The following material describes the elements of the assembler syntax.

Statements

This syntax of an assembly statement is:

Label: Prefix Opcode Operand1, Operand2

where Label is a label, Prefix is an assembly prefix opcode (operation code), Opcode is an assembly instruction opcode or directive, and Operand is an assembly expression. Label and Prefix are optional. Some opcodes take only one operand, and some take none.

Comments are allowed between assembly statements, but not within them. For example:

MOV AX,1 {Initial value}  { OK }
MOV CX,100 {Count}        { OK }

MOV {Initial value} AX,1; { Error! }
MOV CX, {Count} 100       { Error! }

Labels

Labels are used in built-in assembly statements as they are in the Delphi language by writing the label and a colon before a statement. There is no limit to a label's length. As in Delphi, labels must be declared in a label declaration part in the block containing the asm statement. The one exception to this rule is local labels.

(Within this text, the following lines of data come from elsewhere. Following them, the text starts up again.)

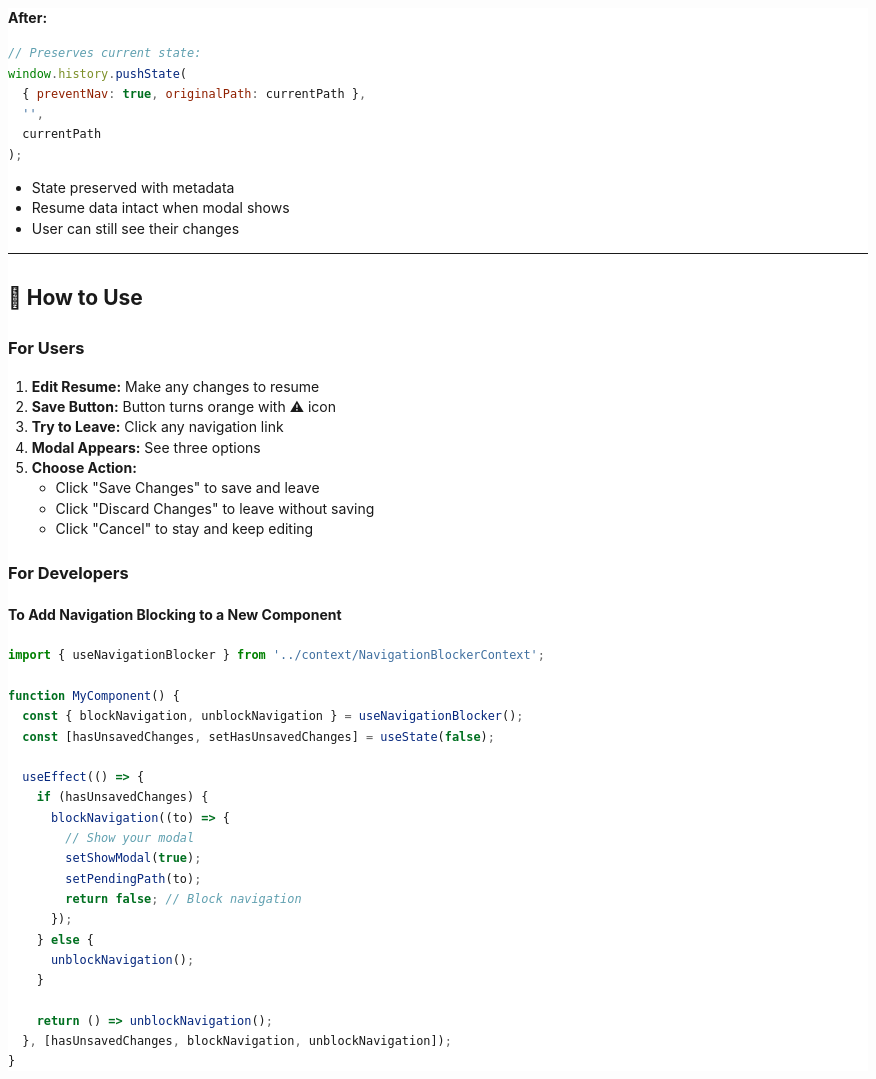 **After:**
```javascript
// Preserves current state:
window.history.pushState(
  { preventNav: true, originalPath: currentPath },
  '',
  currentPath
);
```
- State preserved with metadata
- Resume data intact when modal shows
- User can still see their changes

---

## 🚀 How to Use

### For Users
1. **Edit Resume:** Make any changes to resume
2. **Save Button:** Button turns orange with ⚠️ icon
3. **Try to Leave:** Click any navigation link
4. **Modal Appears:** See three options
5. **Choose Action:**
   - Click "Save Changes" to save and leave
   - Click "Discard Changes" to leave without saving
   - Click "Cancel" to stay and keep editing

### For Developers

#### To Add Navigation Blocking to a New Component
```javascript
import { useNavigationBlocker } from '../context/NavigationBlockerContext';

function MyComponent() {
  const { blockNavigation, unblockNavigation } = useNavigationBlocker();
  const [hasUnsavedChanges, setHasUnsavedChanges] = useState(false);

  useEffect(() => {
    if (hasUnsavedChanges) {
      blockNavigation((to) => {
        // Show your modal
        setShowModal(true);
        setPendingPath(to);
        return false; // Block navigation
      });
    } else {
      unblockNavigation();
    }

    return () => unblockNavigation();
  }, [hasUnsavedChanges, blockNavigation, unblockNavigation]);
}
```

Local labels are labels that start with an at-sign (@). They consist of an at-sign followed by one or more letters, digits, underscores, or at-signs. Use of local labels is restricted to asm statements, and the scope of a local label extends from the asm reserved word to the end of the asm statement that contains it. A local label doesn't have to be declared.

Instruction Opcodes

The built-in assembler supports all of the Intel-documented opcodes for general application use. Note that operating system privileged instructions may not be supported. Specifically, the following families of instructions are supported:

  • IA-32
    • Pentium family
    • Pentium Pro and Pentium II
    • Pentium III
    • Pentium 4
  • Intel 64

In addition, the built-in assembler supports the following instruction set extensions

  • Intel SSE (including SSE4.2)
  • AMD 3DNow! (from the AMD K6 onwards)
  • AMD Enhanced 3DNow! (from the AMD Athlon onwards)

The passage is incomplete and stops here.